**WHAT IS BEING ASKED:** Give back a single figure: the number of lines in the entries below that contain "Output".

**DATA SECTION:**

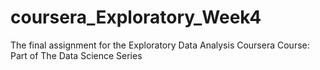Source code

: # coursera_Exploratory_Week4
The final assignment for the Exploratory Data Analysis Coursera Course: Part of The Data Science Series
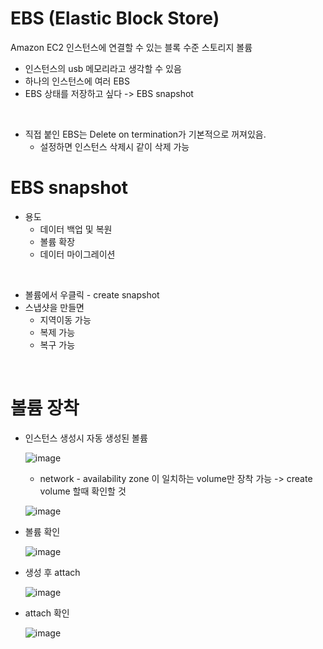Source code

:# EBS (Elastic Block Store)
Amazon EC2 인스턴스에 연결할 수 있는 블록 수준 스토리지 볼륨

- 인스턴스의 usb 메모리라고 생각할 수 있음
- 하나의 인스턴스에 여러 EBS
- EBS 상태를 저장하고 싶다 -> EBS snapshot

<br>

- 직접 붙인 EBS는 Delete on termination가 기본적으로 꺼져있음.
    - 설정하면 인스턴스 삭제시 같이 삭제 가능

# EBS snapshot
- 용도
    - 데이터 백업 및 복원
    - 볼륨 확장
    - 데이터 마이그레이션

<br>

- 볼륨에서 우클릭 - create snapshot
- 스냅샷을 만들면 
    - 지역이동 가능
    - 복제 가능
    - 복구 가능
<br>

# 볼륨 장착
- 인스턴스 생성시 자동 생성된 볼륨

    ![image](https://github.com/hana2set/study/assets/97689567/54bca086-f5ad-4cc1-8e8f-82bed0b4a850)
    
    - network - availability zone 이 일치하는 volume만 장착 가능 -> create volume 할때 확인할 것

    ![image](https://github.com/hana2set/study/assets/97689567/6dba7824-fde8-4638-acc8-0e8162f9d517)


- 볼륨 확인

    ![image](https://github.com/hana2set/study/assets/97689567/df95c5f9-0014-4eed-84e7-bc9e01a51220)

- 생성 후 attach

    ![image](https://github.com/hana2set/study/assets/97689567/383b774c-ea42-4619-a977-9ed9f81832de)

- attach 확인

    ![image](https://github.com/hana2set/study/assets/97689567/04af0ab1-18bf-4990-a80d-c8ab2aa48db3)

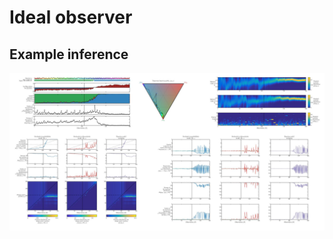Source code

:# Ideal observer

## Example inference

![Example inference](https://github.com/maheump/Emergence/blob/master/Ideal%20observer/ToyExamples/Emergence_IO_ToyExampleFullIO.jpeg)
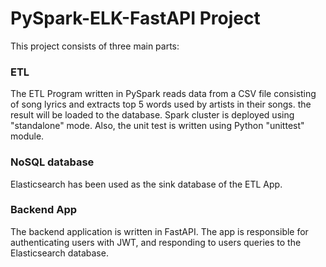 # PySpark-ELK-FastAPI Project

This project consists of three main parts:

### ETL
The ETL Program written in PySpark reads data from a CSV file consisting of song lyrics and extracts top 5 words used by artists in their songs. the result will be loaded to the database. Spark cluster is deployed using "standalone" mode. Also, the unit test is written using Python "unittest" module. 

### NoSQL database
Elasticsearch has been used as the sink database of the ETL App.

### Backend App
The backend application is written in FastAPI. The app is responsible for authenticating users with JWT, and responding to users queries to the Elasticsearch database.
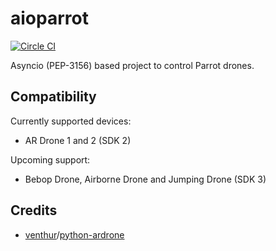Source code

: # aioparrot

[![Circle CI](https://img.shields.io/circleci/project/thavel/aioparrot/master.svg)](https://circleci.com/gh/thavel/aioparrot)

Asyncio (PEP-3156) based project to control Parrot drones.


## Compatibility

Currently supported devices:
* AR Drone 1 and 2 (SDK 2)

Upcoming support:
* Bebop Drone, Airborne Drone and Jumping Drone (SDK 3)


## Credits

* [venthur](https://github.com/venthur)/[python-ardrone](https://github.com/venthur/python-ardrone)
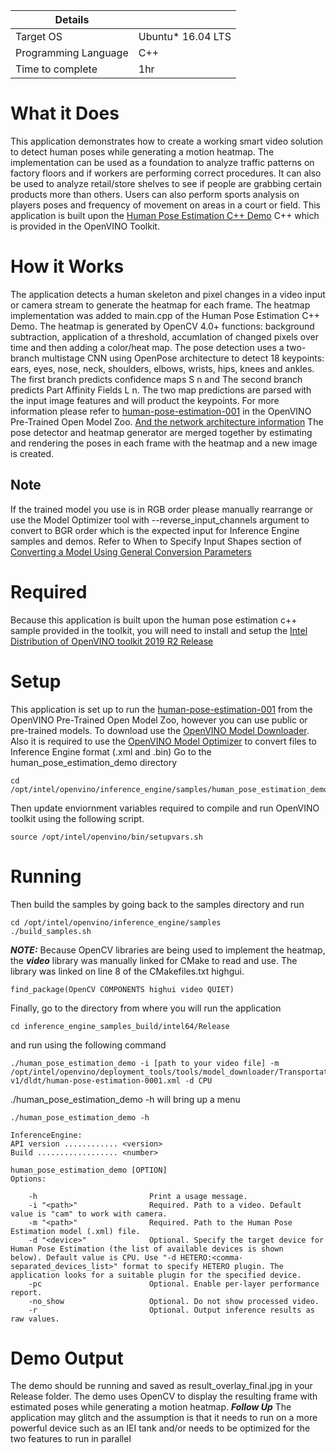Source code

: 
Details |         |
--------|---------|
Target OS | Ubuntu* 16.04 LTS |
Programming Language | C++ |
Time to complete | 1hr |


# What it Does
This application demonstrates how to create a working smart video solution to detect human poses while generating a motion heatmap. The implementation can be used as a foundation to analyze traffic patterns on factory floors and if workers are performing correct procedures. It can also be used to analyze retail/store shelves to see if people are grabbing certain products more than others. Users can also perform sports analysis on players poses and frequency of movement on areas in a court or field. 
This application is built upon the [Human Pose Estimation C++ Demo](https://docs.openvinotoolkit.org/2019_R1/_inference_engine_samples_human_pose_estimation_demo_README.html) C++ which is provided in the OpenVINO Toolkit.

# How it Works
The application detects a human skeleton and pixel changes in a video input or camera stream to generate the heatmap for each frame. The heatmap implementation was added to main.cpp of the Human Pose Estimation C++ Demo. The heatmap is generated by OpenCV 4.0+ functions: background subtraction, application of a threshold, accumlation of changed pixels over time and then adding a color/heat map. 
The pose detection uses a two-branch multistage CNN using OpenPose architecture to detect 18 keypoints: ears, eyes, nose, neck, shoulders, elbows, wrists, hips, knees and ankles. The first branch predicts confidence maps S n and The second branch predicts Part Affinity Fields L n. The two map predictions are parsed with the input image features and will product the keypoints. For more information please refer to [human-pose-estimation-001](https://docs.openvinotoolkit.org/latest/_intel_models_human_pose_estimation_0001_description_human_pose_estimation_0001.html) in the OpenVINO Pre-Trained Open Model Zoo. [And the network architecture information](https://www.learnopencv.com/deep-learning-based-human-pose-estimation-using-opencv-cpp-python/) 
The pose detector and heatmap generator are merged together by estimating and rendering the poses in each frame with the heatmap and a new image is created.

## Note
If the trained model you use is in RGB order please manually rearrange or use the Model Optimizer tool with --reverse_input_channels argument to convert to BGR order which is the expected input for Inference Engine samples and demos. Refer to When to Specify Input Shapes section of [Converting a Model Using General Conversion Parameters](https://docs.openvinotoolkit.org/2019_R1/_docs_MO_DG_prepare_model_convert_model_Converting_Model_General.html)

# Required
Because this application is built upon the human pose estimation c++ sample provided in the toolkit, you will need to install and setup the [Intel Distribution of OpenVINO toolkit 2019 R2 Release](https://software.intel.com/en-us/openvino-toolkit/choose-download)

# Setup
This application is set up to run the [human-pose-estimation-001](https://docs.openvinotoolkit.org/latest/_intel_models_human_pose_estimation_0001_description_human_pose_estimation_0001.html) from the OpenVINO Pre-Trained Open Model Zoo, however you can use public or pre-trained models. To download use the [OpenVINO Model Downloader](https://software.intel.com/en-us/articles/model-downloader-essentials). 
Also it is required to use the [OpenVINO Model Optimizer](https://docs.openvinotoolkit.org/2019_R1/_docs_MO_DG_Deep_Learning_Model_Optimizer_DevGuide.html) to convert files to Inference Engine format (.xml and .bin) 
Go to the human_pose_estimation_demo directory

    cd /opt/intel/openvino/inference_engine/samples/human_pose_estimation_demo/ 

Then update enviornment variables required to compile and run OpenVINO toolkit using the following script.
    
    source /opt/intel/openvino/bin/setupvars.sh

# Running
Then build the samples by going back to the samples directory and run 

    cd /opt/intel/openvino/inference_engine/samples
    ./build_samples.sh

***NOTE:*** Because OpenCV libraries are being used to implement the heatmap, the ***video*** library was manually linked for CMake to read and use. The library was linked on line 8 of the CMakefiles.txt highgui. 

    find_package(OpenCV COMPONENTS highui video QUIET)

Finally, go to the directory from where you will run the application

    cd inference_engine_samples_build/intel64/Release

and run using the following command

    ./human_pose_estimation_demo -i [path to your video file] -m /opt/intel/openvino/deployment_tools/tools/model_downloader/Transportation/human_pose_estimation/mobilenet-v1/dldt/human-pose-estimation-0001.xml -d CPU 


./human_pose_estimation_demo  -h will bring up a menu 

    ./human_pose_estimation_demo -h
 
    InferenceEngine:
    API version ............ <version>
    Build .................. <number>
   
    human_pose_estimation_demo [OPTION]
    Options:

        -h                         Print a usage message.
        -i "<path>"                Required. Path to a video. Default value is "cam" to work with camera.
        -m "<path>"                Required. Path to the Human Pose Estimation model (.xml) file.
        -d "<device>"              Optional. Specify the target device for Human Pose Estimation (the list of available devices is shown      below). Default value is CPU. Use "-d HETERO:<comma-separated_devices_list>" format to specify HETERO plugin. The application looks for a suitable plugin for the specified device.
        -pc                        Optional. Enable per-layer performance report.
        -no_show                   Optional. Do not show processed video.
        -r                         Optional. Output inference results as raw values.

# Demo Output

The demo should be running and saved as result_overlay_final.jpg in your Release folder.
The demo uses OpenCV to display the resulting frame with estimated poses while generating a motion heatmap. 
***Follow Up***
The application may glitch and the assumption is that it needs to run on a more powerful device such as an IEI tank and/or needs to be optimized for the two features to run in parallel 
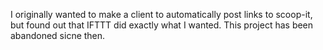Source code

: I originally wanted to make a client to automatically post links to scoop-it, but found out that IFTTT did exactly what I wanted. This project has been abandoned sicne then.
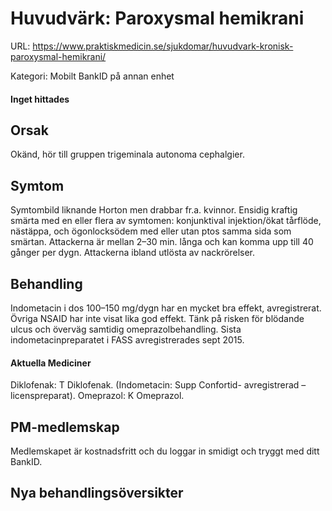 # Huvudvärk: Paroxysmal hemikrani

URL: https://www.praktiskmedicin.se/sjukdomar/huvudvark-kronisk-paroxysmal-hemikrani/



Kategori: Mobilt BankID på annan enhet

#### Inget hittades

## Orsak

Okänd, hör till gruppen trigeminala autonoma cephalgier.

## Symtom

Symtombild liknande Horton men drabbar fr.a. kvinnor. Ensidig kraftig smärta med en eller flera av symtomen: konjunktival injektion/ökat tårflöde, nästäppa, och ögonlocksödem med eller utan ptos samma sida som smärtan. Attackerna är mellan 2–30 min. långa och kan komma upp till 40 gånger per dygn. Attackerna ibland utlösta av nackrörelser.

## Behandling

Indometacin i dos 100–150 mg/dygn har en mycket bra effekt, avregistrerat. Övriga NSAID har inte visat lika god effekt. Tänk på risken för blödande ulcus och överväg samtidig omeprazolbehandling. Sista indometacinpreparatet i FASS avregistrerades sept 2015.

#### Aktuella Mediciner 

Diklofenak: T Diklofenak.
(Indometacin: Supp Confortid- avregistrerad – licenspreparat).
Omeprazol: K Omeprazol.

## PM-medlemskap

Medlemskapet är kostnadsfritt och du loggar in smidigt och tryggt med ditt BankID.

## Nya behandlingsöversikter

**SOLUTION:** 2